FYI, here is the data and my code: dat is RNA-seq raw count
>head(dat)
KO1 KO2 KO3 KO4 KO5 KO6 Control1 Control2
ENSG00000000003 770 520 650 364 1165 440 1116 1002
ENSG00000000005 23 17 9 15 30 18 31 16
ENSG00000000419 1086 473 800 425 1091 659 1187 1192
ENSG00000000457 401 231 374 156 583 312 457 485
ENSG00000000460 619 364 604 268 795 428 883 684
ENSG00000000938 0 1 0 2 0 3 0 0
>(condition <- factor(c(rep("KO1", 1), rep("KO2", 1), rep("KO3", 1), rep("KO4", 1), rep("KO5", 1), rep("KO6", 1), rep("Control1", 1), rep("Control2", 1))))
>(coldata <- data.frame(row.names=colnames(dat), condition))
>dds <- DESeqDataSetFromMatrix(countData=dat, colData=coldata, design=~condition)
>dds <- DESeq(dds)
>dds<-dds[rowSums(counts(dds))>1,]
>res<-results(dds, pAdjustMethod="fdr")
>res<-res[order(res$pvalue),]
>head(res)
log2 fold change (MAP): condition KO6 vs Control1
Wald test p-value: condition KO6 vs Control1
DataFrame with 6 rows and 6 columns
baseMean log2FoldChange lfcSE stat pvalue padj
<numeric> <numeric> <numeric> <numeric> <numeric> <numeric>
ENSG00000167244 27383.1058 0.7608001 0.2543051 2.991683 0.002774445 0.902056
ENSG00000165805 428.0581 0.8474591 0.2862597 2.960455 0.003071847 0.902056
ENSG00000111676 522.7859 0.8061529 0.2726130 2.957133 0.003105145 0.902056
ENSG00000008441 286.6628 0.8216742 0.2852824 2.880214 0.003974053 0.902056
ENSG00000117450 2178.8648 -0.7492058 0.2633030 -2.845413 0.004435389 0.902056
ENSG00000159216 1038.0489 0.8008571 0.2839419 2.820496 0.004794941 0.902056
I think I have all the information I need to determine DEG, but I just can't process further with those adjusted p-values..
Why are you testing only two samples: KO6 vs Control1?
log2 fold change (MAP): condition KO6 vs Control1
Wald test p-value: condition KO6 vs Control1
Remember, software can be smart, but it can't do total guesswork. You need to tell the software what the groups are and which you want to compare. Which groups of samples do you want to compare here?
I want to compare all samples, but when I run results() only KO6 and control1 are being compared. I'm not sure what makes them compare only those two. Do I need to add parameters when calling results()?
Take a look at our documentation. For example, in the vignette:
vignette("DESeq2")... we use condition in the design formula. This tells DESeq2 which samples belong to which group. And what does condition look like in colData(dds)? Have you told the software which samples belong to which group? How would you change your code to make colData(dds) look like the example in the documentation?
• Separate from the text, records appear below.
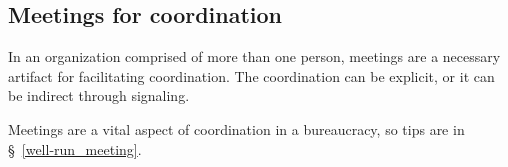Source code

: \subsection{Meetings for coordination}
In an organization comprised of more than one person, meetings are a necessary artifact for facilitating coordination. The coordination can be explicit, or it can be indirect through signaling. 

Meetings are a vital aspect of coordination in a bureaucracy, so tips are in \S~\ref{well-run_meeting}.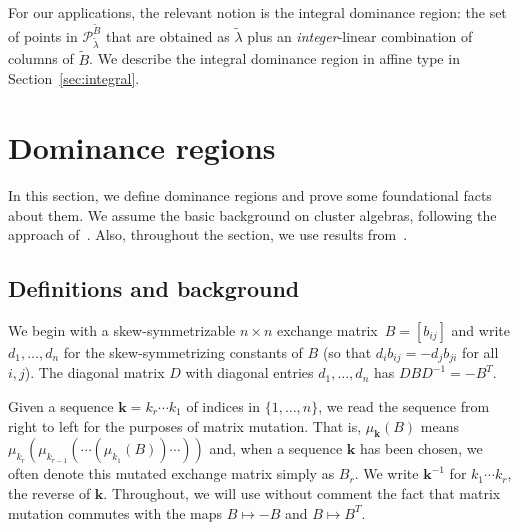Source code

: \documentclass{amsart}
\theoremstyle{definition}
\theoremstyle{remark}
\numberwithin{equation}{section}
\newcommand{\set}[1]{{\lbrace #1 \rbrace}}
\newcommand{\0}{{\mathbf{0}}}
\newcommand{\kk}{{\boldsymbol{k}}}
\newcommand{\tB}{{\widetilde{B}}}
\renewcommand{\P}{\mathcal{P}}
\newcommand{\symmetrizer}{{D}}
\begin{document}
For our applications, the relevant notion is the integral dominance region: the set of points in $\P_{\tilde\lambda}^\tB$ that are obtained as $\tilde\lambda$ plus an \emph{integer}-linear combination of columns of $\tB$.
We describe the integral dominance region in affine type in Section~\ref{sec:integral}.

\section{Dominance regions}
In this section, we define dominance regions and prove some foundational facts about them.
We assume the basic background on cluster algebras, following the approach of~\cite{ca4}.
Also, throughout the section, we use results from~\cite{NZ}.


\subsection{Definitions and background}\label{def sec}
We begin with a skew-symmetrizable $n \times n$ exchange matrix~$B=[b_{ij}]$ and write $d_1,\ldots,d_n$ for the skew-symmetrizing constants of $B$ (so that $d_i b_{ij}=-d_j b_{ji}$ for all $i,j$).
The diagonal matrix $\symmetrizer$ with diagonal entries $d_1,\ldots,d_n$ has $\symmetrizer B\symmetrizer^{-1}=-B^T$.

Given a sequence $\kk=k_r\cdots k_1$ of indices in $\set{1,\ldots,n}$, we read the sequence from right to left for the purposes of matrix mutation.
That is, $\mu_\kk(B)$ means $\mu_{k_r}(\mu_{k_{r-1}}(\cdots(\mu_{k_1}(B))\cdots))$ and, when a sequence $\kk$ has been chosen, we often denote this mutated exchange matrix simply as $B_r$.
We write $\kk^{-1}$ for $k_1\cdots k_r$, the reverse of $\kk$.
Throughout, we will use without comment the fact that matrix mutation commutes with the maps $B\mapsto-B$ and $B\mapsto B^T$.
\end{document}
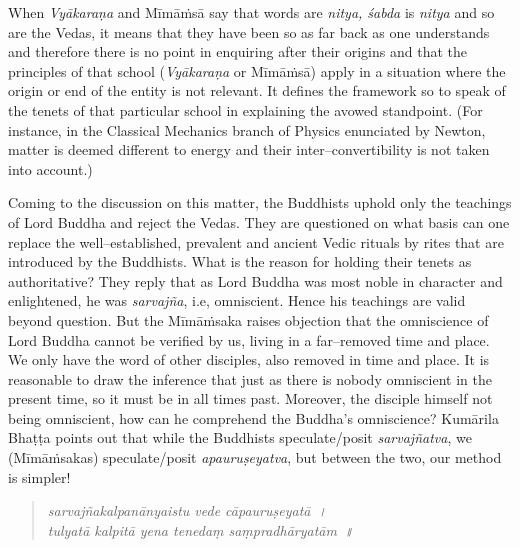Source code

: When \textit{Vyākaraṇa} and Mīmāṁsā say that words are \textit{nitya, śabda} is \textit{nitya} and so are the Vedas, it means that they have been so as far back as one understands and therefore there is no point in enquiring after their origins and that the principles of that school (\textit{Vyākaraṇa} or Mīmāṁsā) apply in a situation where the origin or end of the entity is not relevant. It defines the framework so to speak of the tenets of that particular school in explaining the avowed standpoint. (For instance, in the Classical Mechanics branch of Physics enunciated by Newton, matter is deemed different to energy and their inter–convertibility is not taken into account.)

Coming to the discussion on this matter, the Buddhists uphold only the teachings of Lord Buddha and reject the Vedas. They are questioned on what basis can one replace the well–established, prevalent and ancient Vedic rituals by rites that are introduced by the Buddhists. What is the reason for holding their tenets as authoritative? They reply that as Lord Buddha was most noble in character and enlightened, he was \textit{sarvajña}, i.e, omniscient. Hence his teachings are valid beyond question. But the Mīmāṁsaka raises objection that the omniscience of Lord Buddha cannot be verified by us, living in a far–removed time and place. We only have the word of other disciples, also removed in time and place. It is reasonable to draw the inference that just as there is nobody omniscient in the present time, so it must be in all times past. Moreover, the disciple himself not being omniscient, how can he comprehend the Buddha’s omniscience? Kumārila Bhaṭṭa points out that while the Buddhists speculate/posit \textit{sarvajñatva}, we (Mīmāṁsakas) speculate/posit \textit{apauruṣeyatva}, but between the two, our method is simpler!

\begin{verse}
\textit{sarvajñakalpanānyaistu vede cāpauruṣeyatā~।}\\\textit{tulyatā kalpitā yena tenedaṃ saṃpradhāryatām~॥} 
\end{verse}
Hi Mike, I've actually used that documentation when I used DESeq2 and plotting PCA plot.
My condition is: (condition <- factor(c(rep("KO1", 1), rep("KO2", 1), rep("KO3", 1), rep("KO4", 1), rep("KO5", 1), rep("KO6", 1), rep("Control1", 1), rep("Control2", 1))))
which are the samples and controls. When I put colData(dds), I get:
DataFrame with 8 rows and 2 columns
condition sizeFactor
<factor> <numeric>
KO1 KO1 1.1721342
KO2 KO2 0.6549836
KO3 KO3 1.0515301
KO4 KO4 0.5569159
KO5 KO5 1.5390775
KO6 KO6 0.8438359
Control1 Control1 1.2993950
Control2 Control2 1.3763345
I'm not really sure if this is something I am supposed to get.
To a human, KO1 looks like KO2, etc. and Control1 looks like Control2.
But to a computer KO1 != KO2 != ... != Control1 != Control2. You haven't told DESeq2 which samples belong to which group. You've specified that each sample is its own group. You should make your 'condition' variable look like how we have them in the vignette:
Then in this case would
(condition <- factor(c(rep("sample", 6), rep("control", 2))))
This work?
Yes exactly. In this way you have specified that the first six samples are in one group and the next two are in another group. You need to make sure this is saved to the dds object before running DESeq().